Tuesday, August 18, 2009
Look what the Boys discovered this morning: A fishing spider and it's spiderlings
I think the spider we found this morning belongs to a group of spiders called Dolomedes or as “fishing spiders”? As the name suggests, this genus of spiders is usually found on or near water, “fishing” for aquatic prey, or other creatures attracted to the water’s edge. Typical prey might include water striders, small minnows and even tadpoles. They may be found clinging to a rock, piece of wood, or vegetation, with several legs resting lightly on the water’s surface. They wait patiently, sensing the approach of prey through the movement of the water. When something comes within striking distance, they make their move, seizing their prey, and even diving below the water’s surface in pursuit.
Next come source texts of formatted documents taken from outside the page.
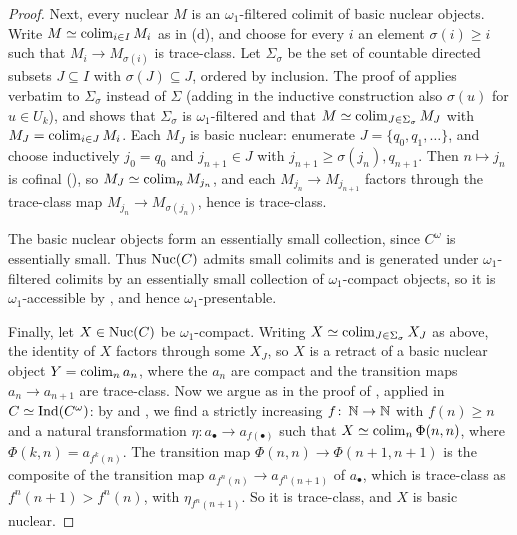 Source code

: \begin{proof}
		Next, every nuclear $M$ is an $\omega_1$-filtered colimit of basic nuclear objects. Write $M \simeq \operatorname{colim}_{i \in I} M_i$ as in (d), and choose for every $i$ an element $\sigma(i) \geq i$ such that $M_i \to M_{\sigma(i)}$ is trace-class. Let $\Sigma_{\sigma}$ be the set of countable directed subsets $J \subseteq I$ with $\sigma(J) \subseteq J$, ordered by inclusion. The proof of  applies verbatim to $\Sigma_{\sigma}$ instead of $\Sigma$ (adding in the inductive construction also $\sigma(u)$ for $u \in U_k$), and shows that $\Sigma_{\sigma}$ is $\omega_1$-filtered and that $M \simeq \operatorname{colim}_{J \in \Sigma_{\sigma}} M_J$ with $M_J = \operatorname{colim}_{i \in J} M_i$. Each $M_J$ is basic nuclear: enumerate $J = \{q_0,q_1,\dots\}$, and choose inductively $j_0 = q_0$ and $j_{n+1} \in J$ with $j_{n+1} \geq \sigma(j_n), q_{n+1}$. Then $n \mapsto j_n$ is cofinal (), so $M_J \simeq \operatorname{colim}_n M_{j_n}$, and each $M_{j_n} \to M_{j_{n+1}}$ factors through the trace-class map $M_{j_n} \to M_{\sigma(j_n)}$, hence is trace-class.

		The basic nuclear objects form an essentially small collection, since $C^{\omega}$ is essentially small. Thus $\operatorname{Nuc}(C)$ admits small colimits and is generated under $\omega_1$-filtered colimits by an essentially small collection of $\omega_1$-compact objects, so it is $\omega_1$-accessible by \cite[Proposition~5.4.2.2]{lurie2009HTT}, and hence $\omega_1$-presentable.

		Finally, let $X \in \operatorname{Nuc}(C)$ be $\omega_1$-compact. Writing $X \simeq \operatorname{colim}_{J \in \Sigma_{\sigma}} X_J$ as above, the identity of $X$ factors through some $X_J$, so $X$ is a retract of a basic nuclear object $Y = \operatorname{colim}_n a_n$, where the $a_n$ are compact and the transition maps $a_n \to a_{n+1}$ are trace-class. Now we argue as in the proof of , applied in $C \simeq \operatorname{Ind}(C^{\omega})$: by  and , we find a strictly increasing $f\colon \operatorname{\mathbb N} \to \operatorname{\mathbb N}$ with $f(n) \geq n$ and a natural transformation $\eta\colon a_{\bullet} \to a_{f(\bullet)}$ such that $X \simeq \operatorname{colim}_n \Phi(n,n)$, where $\Phi(k,n) = a_{f^k(n)}$. The transition map $\Phi(n,n) \to \Phi(n+1,n+1)$ is the composite of the transition map $a_{f^n(n)} \to a_{f^n(n+1)}$ of $a_{\bullet}$, which is trace-class as $f^n(n+1) > f^n(n)$, with $\eta_{f^n(n+1)}$. So it is trace-class, and $X$ is basic nuclear.
	\end{proof}

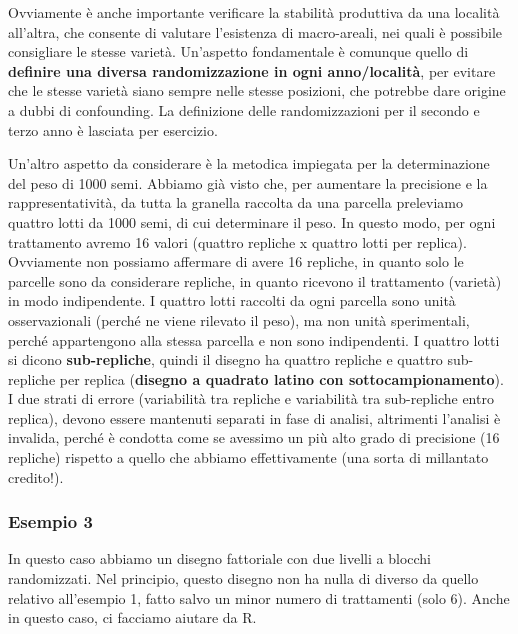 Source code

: \documentclass[a4paper,12pt,oneside]{book}
\begin{document}
Ovviamente è anche importante verificare la stabilità produttiva da una
località all'altra, che consente di valutare l'esistenza di
macro-areali, nei quali è possibile consigliare le stesse varietà.
Un'aspetto fondamentale è comunque quello di \textbf{definire una
diversa randomizzazione in ogni anno/località}, per evitare che le
stesse varietà siano sempre nelle stesse posizioni, che potrebbe dare
origine a dubbi di confounding. La definizione delle randomizzazioni per
il secondo e terzo anno è lasciata per esercizio.

Un'altro aspetto da considerare è la metodica impiegata per la
determinazione del peso di 1000 semi. Abbiamo già visto che, per
aumentare la precisione e la rappresentatività, da tutta la granella
raccolta da una parcella preleviamo quattro lotti da 1000 semi, di cui
determinare il peso. In questo modo, per ogni trattamento avremo 16
valori (quattro repliche x quattro lotti per replica). Ovviamente non
possiamo affermare di avere 16 repliche, in quanto solo le parcelle sono
da considerare repliche, in quanto ricevono il trattamento (varietà) in
modo indipendente. I quattro lotti raccolti da ogni parcella sono unità
osservazionali (perché ne viene rilevato il peso), ma non unità
sperimentali, perché appartengono alla stessa parcella e non sono
indipendenti. I quattro lotti si dicono \textbf{sub-repliche}, quindi il
disegno ha quattro repliche e quattro sub-repliche per replica
(\textbf{disegno a quadrato latino con sottocampionamento}). I due
strati di errore (variabilità tra repliche e variabilità tra
sub-repliche entro replica), devono essere mantenuti separati in fase di
analisi, altrimenti l'analisi è invalida, perché è condotta come se
avessimo un più alto grado di precisione (16 repliche) rispetto a quello
che abbiamo effettivamente (una sorta di millantato credito!).

\subsubsection{Esempio 3}\label{esempio-3-1}

In questo caso abbiamo un disegno fattoriale con due livelli a blocchi
randomizzati. Nel principio, questo disegno non ha nulla di diverso da
quello relativo all'esempio 1, fatto salvo un minor numero di
trattamenti (solo 6). Anche in questo caso, ci facciamo aiutare da R.
\end{document}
The Ball of baby spiders that we found near the Giant Mother is called Spiderlings.
Dolomedes spiders belong the to Family Pisauridae, commonly known as the Nursery Web spiders. They are referred to as such because the females construct a spherical egg sac and carry it in their jaws (chelicerae) until close to the spiderlings’ time of hatching. Then, they place the sac inside of a nursery web of silk strands secured to vegetation, and remain on guard close by. After hatching, the young spiderlings remain in the nursery for a time, occasionally moving away from each other, but quickly reforming into a ball when disturbed. We watched the ball of spiderlings move around when we gently moved the plant it was attached to. It was fun to watch and we could not believe how many babies there were.